(Collected data)
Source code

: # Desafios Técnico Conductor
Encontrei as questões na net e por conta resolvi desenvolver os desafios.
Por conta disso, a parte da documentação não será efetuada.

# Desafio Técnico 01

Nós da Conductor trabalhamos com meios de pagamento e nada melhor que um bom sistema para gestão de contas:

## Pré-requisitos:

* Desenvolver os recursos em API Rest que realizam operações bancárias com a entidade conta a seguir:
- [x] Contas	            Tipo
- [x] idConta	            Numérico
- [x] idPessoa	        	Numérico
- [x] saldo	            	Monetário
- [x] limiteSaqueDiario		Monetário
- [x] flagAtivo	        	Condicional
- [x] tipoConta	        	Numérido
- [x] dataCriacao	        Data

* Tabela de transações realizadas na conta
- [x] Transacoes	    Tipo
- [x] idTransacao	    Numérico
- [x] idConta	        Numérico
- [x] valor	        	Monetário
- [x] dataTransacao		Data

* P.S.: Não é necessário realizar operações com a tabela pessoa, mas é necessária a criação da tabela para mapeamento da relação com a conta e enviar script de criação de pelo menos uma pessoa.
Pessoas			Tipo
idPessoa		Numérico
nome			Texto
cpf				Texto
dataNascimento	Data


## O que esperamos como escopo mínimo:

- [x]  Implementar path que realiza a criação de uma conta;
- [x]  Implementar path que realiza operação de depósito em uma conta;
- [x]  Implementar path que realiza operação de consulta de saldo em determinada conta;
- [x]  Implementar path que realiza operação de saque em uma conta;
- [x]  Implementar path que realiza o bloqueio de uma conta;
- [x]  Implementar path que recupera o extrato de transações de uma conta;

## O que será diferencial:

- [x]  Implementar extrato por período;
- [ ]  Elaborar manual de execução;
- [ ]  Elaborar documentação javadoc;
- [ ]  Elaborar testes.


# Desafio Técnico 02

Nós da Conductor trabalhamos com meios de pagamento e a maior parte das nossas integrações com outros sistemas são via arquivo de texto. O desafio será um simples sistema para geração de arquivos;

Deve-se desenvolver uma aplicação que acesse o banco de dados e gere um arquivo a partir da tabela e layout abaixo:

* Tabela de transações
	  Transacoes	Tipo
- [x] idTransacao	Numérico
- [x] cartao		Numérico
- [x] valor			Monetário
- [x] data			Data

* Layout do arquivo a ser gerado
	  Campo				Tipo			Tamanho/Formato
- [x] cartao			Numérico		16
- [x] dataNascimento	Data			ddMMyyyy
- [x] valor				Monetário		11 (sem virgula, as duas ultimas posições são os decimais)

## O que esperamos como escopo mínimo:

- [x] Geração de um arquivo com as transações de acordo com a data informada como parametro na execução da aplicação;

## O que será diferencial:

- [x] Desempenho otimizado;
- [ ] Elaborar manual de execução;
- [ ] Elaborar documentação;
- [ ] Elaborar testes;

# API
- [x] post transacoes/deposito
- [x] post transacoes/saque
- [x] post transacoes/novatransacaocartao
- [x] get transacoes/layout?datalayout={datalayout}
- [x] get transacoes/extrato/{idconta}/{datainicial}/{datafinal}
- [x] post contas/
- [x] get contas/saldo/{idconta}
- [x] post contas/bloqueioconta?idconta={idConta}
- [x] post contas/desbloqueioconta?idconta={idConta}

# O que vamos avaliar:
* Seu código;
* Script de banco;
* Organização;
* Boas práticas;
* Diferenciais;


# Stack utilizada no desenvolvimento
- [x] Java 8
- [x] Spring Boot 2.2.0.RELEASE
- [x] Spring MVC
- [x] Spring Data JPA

- _Task requirements_: Among the lines of the data, find every one that holds "criação" and copy it.

- _Exercise solution_:
* P.S.: Não é necessário realizar operações com a tabela pessoa, mas é necessária a criação da tabela para mapeamento da relação com a conta e enviar script de criação de pelo menos uma pessoa.
- [x]  Implementar path que realiza a criação de uma conta;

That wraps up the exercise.